Thursday 23 April 2015

Evaluation

Responsive was interesting. It was new in terms of having many more deadlines, being able to choose your own briefs and finding/working with collaborative partners which was probably useful for experience, even if a lot of it left me feeling quite stressed.

I found a competitions that sounded great but they had already ended or were ending very soon giving me the choice of rushing work for submission or not submitting at all. My priority in this module was to make work that was suitable for my portfolio, since the last year and a half has focused more on technical animation skills than areas I am interested in - character design/visual development. With both Outcast Odyssey and Animation Portfolio Workshop, I was unable to submit to these competitions but both provided me with new portfolio material. It was still a useful experience to design characters with an actual theme and specific requirements unlike most previous modules we have had, and those limits helped me figure out what works and what doesn’t, how to design according to audience and function (even if I aimed my Odyssey design more towards animation).

I found that it was easy to be overambitious with projects such as WeTransfer, which could have been possible to do without other larger modules to do alongside it and deadlines around the same time. Overambitious or not, I still found that the YCN and D&AD briefs limited me too much - most had briefs that weren’t close to the sort of practice I wanted to do, and even focusing on character designs in YCN didn’t work out well because I had less to pitch; my main focus was not to create adverts or campaigns, meaning that my pitch boards may not have been as relevant to the brief as those who focus more generally in projects, or who enjoy creating a whole production.

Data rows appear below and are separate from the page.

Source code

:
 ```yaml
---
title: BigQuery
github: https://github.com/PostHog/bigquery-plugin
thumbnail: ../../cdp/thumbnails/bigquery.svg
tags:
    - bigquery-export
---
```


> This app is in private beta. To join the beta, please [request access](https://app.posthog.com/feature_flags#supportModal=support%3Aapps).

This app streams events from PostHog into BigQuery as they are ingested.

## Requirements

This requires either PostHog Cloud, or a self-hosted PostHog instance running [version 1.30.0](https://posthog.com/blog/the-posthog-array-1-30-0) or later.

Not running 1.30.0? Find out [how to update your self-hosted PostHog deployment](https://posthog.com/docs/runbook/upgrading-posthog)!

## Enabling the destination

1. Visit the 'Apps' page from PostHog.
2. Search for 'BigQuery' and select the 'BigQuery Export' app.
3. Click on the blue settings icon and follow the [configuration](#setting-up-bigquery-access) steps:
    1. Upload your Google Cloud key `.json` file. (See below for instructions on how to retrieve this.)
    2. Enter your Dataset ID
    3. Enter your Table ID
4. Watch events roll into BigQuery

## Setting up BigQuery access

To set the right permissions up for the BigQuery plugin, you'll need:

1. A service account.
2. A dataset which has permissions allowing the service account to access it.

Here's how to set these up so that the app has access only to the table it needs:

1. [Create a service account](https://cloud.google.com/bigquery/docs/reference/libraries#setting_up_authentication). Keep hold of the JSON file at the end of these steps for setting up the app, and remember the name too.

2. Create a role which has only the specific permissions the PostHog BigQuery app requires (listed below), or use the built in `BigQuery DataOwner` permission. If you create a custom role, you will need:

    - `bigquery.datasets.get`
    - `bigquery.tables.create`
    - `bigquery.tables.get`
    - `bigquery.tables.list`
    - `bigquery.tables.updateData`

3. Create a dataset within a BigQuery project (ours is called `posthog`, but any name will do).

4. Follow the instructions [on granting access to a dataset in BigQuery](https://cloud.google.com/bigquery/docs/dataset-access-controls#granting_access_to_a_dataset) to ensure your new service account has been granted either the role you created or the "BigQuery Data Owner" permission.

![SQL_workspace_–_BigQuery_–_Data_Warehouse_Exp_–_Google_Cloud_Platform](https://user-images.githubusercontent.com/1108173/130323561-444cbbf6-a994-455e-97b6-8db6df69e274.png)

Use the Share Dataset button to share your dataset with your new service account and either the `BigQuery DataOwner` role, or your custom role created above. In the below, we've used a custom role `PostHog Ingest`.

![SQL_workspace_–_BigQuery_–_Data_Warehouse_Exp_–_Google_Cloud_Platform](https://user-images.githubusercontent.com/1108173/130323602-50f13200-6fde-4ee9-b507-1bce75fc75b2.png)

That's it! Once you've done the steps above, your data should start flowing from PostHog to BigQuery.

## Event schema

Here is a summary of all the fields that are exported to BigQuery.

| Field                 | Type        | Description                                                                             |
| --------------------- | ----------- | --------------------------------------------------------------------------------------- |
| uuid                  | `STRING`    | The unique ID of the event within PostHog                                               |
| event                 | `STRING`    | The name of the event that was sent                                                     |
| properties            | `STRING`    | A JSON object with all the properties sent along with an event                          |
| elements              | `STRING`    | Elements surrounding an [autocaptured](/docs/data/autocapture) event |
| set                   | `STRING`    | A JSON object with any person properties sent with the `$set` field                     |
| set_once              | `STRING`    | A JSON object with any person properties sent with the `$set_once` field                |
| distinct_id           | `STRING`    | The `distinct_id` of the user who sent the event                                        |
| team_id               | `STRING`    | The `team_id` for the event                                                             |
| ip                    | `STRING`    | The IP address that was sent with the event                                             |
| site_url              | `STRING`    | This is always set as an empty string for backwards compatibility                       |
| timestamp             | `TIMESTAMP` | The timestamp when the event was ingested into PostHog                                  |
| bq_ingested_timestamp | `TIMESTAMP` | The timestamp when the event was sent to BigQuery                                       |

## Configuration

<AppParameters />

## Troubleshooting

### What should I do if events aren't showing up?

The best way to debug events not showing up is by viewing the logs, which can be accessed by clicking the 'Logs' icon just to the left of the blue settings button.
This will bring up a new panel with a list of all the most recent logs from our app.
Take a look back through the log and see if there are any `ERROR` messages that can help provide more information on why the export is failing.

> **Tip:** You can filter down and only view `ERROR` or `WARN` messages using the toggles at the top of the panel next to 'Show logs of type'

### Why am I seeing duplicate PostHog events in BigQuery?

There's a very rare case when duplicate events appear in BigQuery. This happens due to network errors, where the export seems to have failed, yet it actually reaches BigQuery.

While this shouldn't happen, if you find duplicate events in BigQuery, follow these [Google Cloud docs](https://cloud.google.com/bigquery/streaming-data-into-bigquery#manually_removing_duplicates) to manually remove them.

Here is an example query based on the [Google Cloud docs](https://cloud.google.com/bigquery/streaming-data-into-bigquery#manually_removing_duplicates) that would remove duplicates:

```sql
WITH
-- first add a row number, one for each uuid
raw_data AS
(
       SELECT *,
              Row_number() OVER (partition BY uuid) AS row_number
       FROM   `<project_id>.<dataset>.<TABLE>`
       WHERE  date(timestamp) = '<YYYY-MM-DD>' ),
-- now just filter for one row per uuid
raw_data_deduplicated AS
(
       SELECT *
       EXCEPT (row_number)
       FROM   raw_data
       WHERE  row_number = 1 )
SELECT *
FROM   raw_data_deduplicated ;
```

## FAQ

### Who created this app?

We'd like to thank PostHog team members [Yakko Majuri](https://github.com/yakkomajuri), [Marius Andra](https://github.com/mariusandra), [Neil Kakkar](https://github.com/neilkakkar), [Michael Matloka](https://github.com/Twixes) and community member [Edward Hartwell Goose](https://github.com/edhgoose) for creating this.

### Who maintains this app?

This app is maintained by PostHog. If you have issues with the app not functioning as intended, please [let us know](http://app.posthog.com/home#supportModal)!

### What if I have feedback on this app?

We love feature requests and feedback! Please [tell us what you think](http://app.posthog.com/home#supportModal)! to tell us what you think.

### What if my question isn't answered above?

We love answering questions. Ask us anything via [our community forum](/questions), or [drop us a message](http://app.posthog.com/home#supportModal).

I learned a lot through peer assessment including looking at other peoples’ work, mostly in terms of what the brief was not asking for - it is easy to try to mold a brief to what you want to do yourself which works fine if you aren’t entering a competition or have a very vague brief, but when your first concern is creating what you want to create rather than what the brief specifically wants, it gets tricky. That definitely applies to my The Idle Man project since I had no real intention of going beyond the character design stage, but the range of briefs we had didn’t inspire me in the slightest.

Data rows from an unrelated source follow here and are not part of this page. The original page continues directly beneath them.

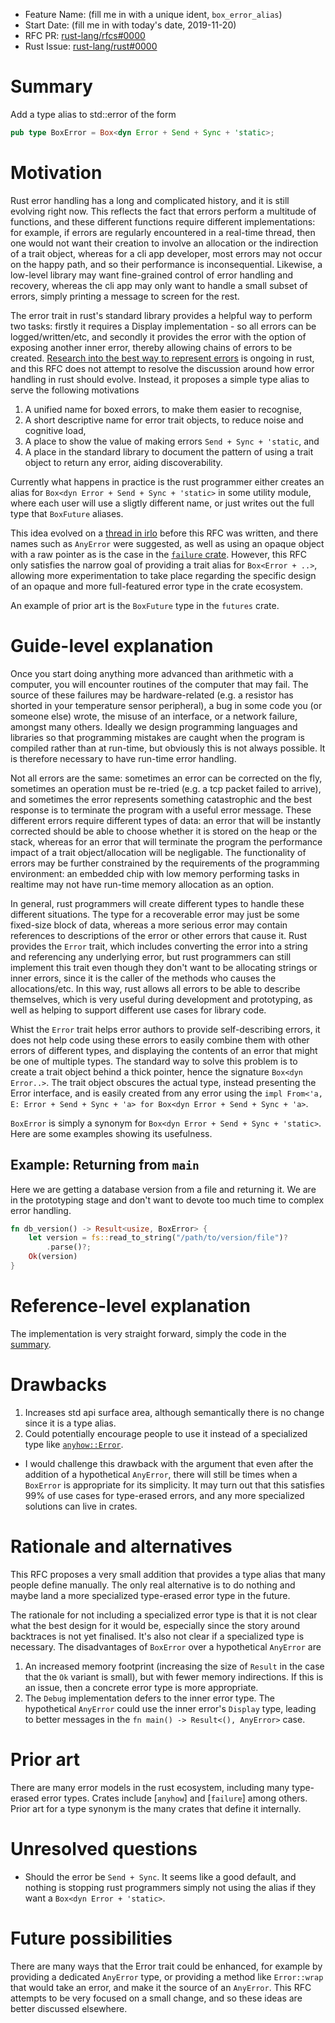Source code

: - Feature Name: (fill me in with a unique ident, `box_error_alias`)
- Start Date: (fill me in with today's date, 2019-11-20)
- RFC PR: [rust-lang/rfcs#0000](https://github.com/rust-lang/rfcs/pull/0000)
- Rust Issue: [rust-lang/rust#0000](https://github.com/rust-lang/rust/issues/0000)

# Summary
[summary]: #summary

Add a type alias to std::error of the form

```rust
pub type BoxError = Box<dyn Error + Send + Sync + 'static>;
```

# Motivation
[motivation]: #motivation

Rust error handling has a long and complicated history, and it is still evolving right now. This
reflects the fact that errors perform a multitude of functions, and these different functions
require different implementations: for example, if errors are regularly encountered in a real-time
thread, then one would not want their creation to involve an allocation or the indirection of a
trait object, whereas for a cli app developer, most errors may not occur on the happy path, and so
their performance is inconsequential. Likewise, a low-level library may want fine-grained control
of error handling and recovery, whereas the cli app may only want to handle a small subset of
errors, simply printing a message to screen for the rest.

The error trait in rust's standard library provides a helpful way to perform two tasks: firstly it
requires a Display implementation - so all errors can be logged/written/etc, and secondly it
provides the error with the option of exposing another inner error, thereby allowing chains of
errors to be created. [Research into the best way to represent errors](https://internals.rust-lang.org/t/thoughts-on-error-context-in-error-handling-libraries/10349/4)
is ongoing in rust, and this RFC does not attempt to resolve the discussion around how error
handling in rust should evolve. Instead, it proposes a simple type alias to serve the following
motivations

 1. A unified name for boxed errors, to make them easier to recognise,
 2. A short descriptive name for error trait objects, to reduce noise and cognitive load,
 3. A place to show the value of making errors `Send + Sync + 'static`, and
 3. A place in the standard library to document the pattern of using a trait object to return any
    error, aiding discoverability.

Currently what happens in practice is the rust programmer either creates an alias for
`Box<dyn Error + Send + Sync + 'static>` in some utility module, where each user will use a
sligtly different name, or just writes out the full type that `BoxFuture` aliases.

This idea evolved on a [thread in irlo](https://internals.rust-lang.org/t/proposal-add-std-boxerror/10953)
before this RFC was written, and there names such as `AnyError` were suggested, as well as using an
opaque object with a raw pointer as is the case in the [`failure` crate](https://github.com/rust-lang-nursery/failure).
However, this RFC only satisfies the narrow goal of providing a trait alias for `Box<Error + ..>`,
allowing more experimentation to take place regarding the specific design of an opaque and more
full-featured error type in the crate ecosystem.

An example of prior art is the `BoxFuture` type in the `futures` crate.

# Guide-level explanation
[guide-level-explanation]: #guide-level-explanation

Once you start doing anything more advanced than arithmetic with a computer, you will encounter
routines of the computer that may fail. The source of these failures may be hardware-related (e.g.
a resistor has shorted in your temperature sensor peripheral), a bug in some code you (or someone
else) wrote, the misuse of an interface, or a network failure, amongst many others. Ideally we
design programming languages and libraries so that programming mistakes are caught when the program
is compiled rather than at run-time, but obviously this is not always possible. It is therefore
necessary to have run-time error handling.

Not all errors are the same: sometimes an error can be corrected on the fly, sometimes an operation
must be re-tried (e.g. a tcp packet failed to arrive), and sometimes the error represents something
catastrophic and the best response is to terminate the program with a useful error message. These
different errors require different types of data: an error that will be instantly corrected should
be able to choose whether it is stored on the heap or the stack, whereas for an error that will
terminate the program the performance impact of a trait object/allocation will be negligable. The
functionality of errors may be further constrained by the requirements of the programming
environment: an embedded chip with low memory performing tasks in realtime may not have run-time
memory allocation as an option.

In general, rust programmers will create different types to handle these different situations. The type
for a recoverable error may just be some fixed-size block of data, whereas a more serious error may
contain references to descriptions of the error or other errors that cause it. Rust provides the
`Error` trait, which includes converting the error into a string and referencing any underlying
error, but rust programmers can still implement this trait even though they don't want to be allocating
strings or inner errors, since it is the caller of the methods who causes the allocations/etc. In
this way, rust allows all errors to be able to describe themselves, which is very useful during
development and prototyping, as well as helping to support different use cases for library code.

Whist the `Error` trait helps error authors to provide self-describing errors, it does not help
code using these errors to easily combine them with other errors of different types, and displaying
the contents of an error that might be one of multiple types. The standard way to solve this
problem is to create a trait object behind a thick pointer, hence the signature `Box<dyn Error..>`.
The trait object obscures the actual type, instead presenting the Error interface, and is easily
created from any error using the `impl From<'a, E: Error + Send + Sync + 'a> for Box<dyn Error +
Send + Sync + 'a>`.

`BoxError` is simply a synonym for `Box<dyn Error + Send + Sync + 'static>`. Here are some examples
showing its usefulness.

## Example: Returning from `main`

Here we are getting a database version from a file and returning it. We are in the prototyping
stage and don't want to devote too much time to complex error handling.

```rust
fn db_version() -> Result<usize, BoxError> {
    let version = fs::read_to_string("/path/to/version/file")?
        .parse()?;
    Ok(version)
}
```

# Reference-level explanation
[reference-level-explanation]: #reference-level-explanation

The implementation is very straight forward, simply the code in the [summary].

# Drawbacks
[drawbacks]: #drawbacks

 1. Increases std api surface area, although semantically there is no change since it is a type
    alias.
 2. Could potentially encourage people to use it instead of a specialized type like
    [`anyhow::Error`](https://docs.rs/anyhow/latest/anyhow/struct.Error.html).

   - I would challenge this drawback with the argument that even after the addition of a
     hypothetical `AnyError`, there will still be times when a `BoxError` is appropriate for its
     simplicity. It may turn out that this satisfies 99% of use cases for type-erased errors, and
     any more specialized solutions can live in crates.

# Rationale and alternatives
[rationale-and-alternatives]: #rationale-and-alternatives

This RFC proposes a very small addition that provides a type alias that many people define
manually. The only real alternative is to do nothing and maybe land a more specialized type-erased
error type in the future.

The rationale for not including a specialized error type is that it is not clear what the best
design for it would be, especially since the story around backtraces is not yet finalised. It's
also not clear if a specialized type is necessary. The disadvantages of `BoxError` over a
hypothetical `AnyError` are

  1. An increased memory footprint (increasing the size of `Result` in the case that the `Ok`
     variant is small), but with fewer memory indirections. If this is an issue, then a concrete
     error type is more appropriate.
  2. The `Debug` implementation defers to the inner error type. The hypothetical `AnyError` could
     use the inner error's `Display` type, leading to better messages in the
     `fn main() -> Result<(), AnyError>` case.


# Prior art
[prior-art]: #prior-art

There are many error models in the rust ecosystem, including many type-erased error types. Crates
include [`anyhow`] and [`failure`] among others. Prior art for a type synonym is the many crates
that define it internally.

# Unresolved questions
[unresolved-questions]: #unresolved-questions

 - Should the error be `Send + Sync`. It seems like a good default, and nothing is stopping rust
   programmers simply not using the alias if they want a `Box<dyn Error + 'static>`.

# Future possibilities
[future-possibilities]: #future-possibilities

There are many ways that the Error trait could be enhanced, for example by providing a dedicated
`AnyError` type, or providing a method like `Error::wrap` that would take an error, and make it the
source of an `AnyError`. This RFC attempts to be very focused on a small change, and so these ideas
are better discussed elsewhere.
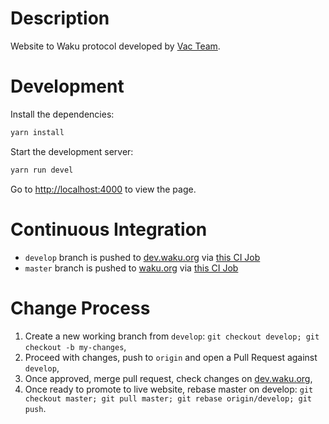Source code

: # Description

Website to Waku protocol developed by [Vac Team](https://vac.dev/).

# Development

Install the dependencies:
```bash
yarn install
```
Start the development server:
```bash
yarn run devel
```
Go to [http://localhost:4000](http://localhost:4000) to view the page.

# Continuous Integration

- `develop` branch is pushed to [dev.waku.org](https://dev.waku.org) via [this CI Job](https://ci.status.im/job/website/job/dev.waku.org/)
- `master` branch is pushed to [waku.org](https://waku.org) via [this CI Job](https://ci.status.im/job/website/job/waku.org/)

# Change Process

1. Create a new working branch from `develop`: `git checkout develop; git checkout -b my-changes`,
2. Proceed with changes, push to `origin` and open a Pull Request against `develop`,
3. Once approved, merge pull request, check changes on [dev.waku.org](https://dev.waku.org),
4. Once ready to promote to live website, rebase master on develop: `git checkout master; git pull master; git rebase origin/develop; git push`.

Finding briefs myself was more fun, even if I had the aforementioned problems with time although character design competitions are not quite as popular as other general illustration, and visdev ones are almost non-existent. I looked at a few animation competitions but a lot of them were non-specific, or they were mostly bothered about the length and technical side of the animation which didn’t give me enough to work with brief-wise. If I repeated this module I would just have to branch out and accept that I might have to do more briefs that are less relevant to me, but competitions aren’t that appealing to me unless they are character design and the whole ‘doing it for the exposure’ idea isn’t my cup of tea. I would rather work alongside people on projects where I can provide solely the design side of the project and nothing else. For our collaborative brief, I chose a partner who had similar interests to me and I knew would be happy creating the same kinds of things as me. Unfortunately we didn’t make as large a project as we could have been, in part because we had other things going on in our lives that didn’t make work easy, but because of that we were able to compromise and understand each other better than others partners may have been able to. I much prefer doing a collaborative brief and would like to do so in the future, which would also give me a much wider range of briefs and competitions to work with.

Overall, I learned to work quicker than before just to try to get work finished for competitions, and to manage multiple smaller projects around multiple big ones. I learned how to push through the stress to get more work done and accept the fact that not all work I do can be relevant to my practice. Having smaller projects made blogging and the organising side of things easier, but swapping between numerous projects didn’t have me as enthusiastic about the work I was doing as usual. I learned that the idea side was definitely more fun than creating finished products (especially where adverts are concerned) although I wish I had more time to spend on the development of each project, but now I know how quickly I can whip up ideas and designs if I need to.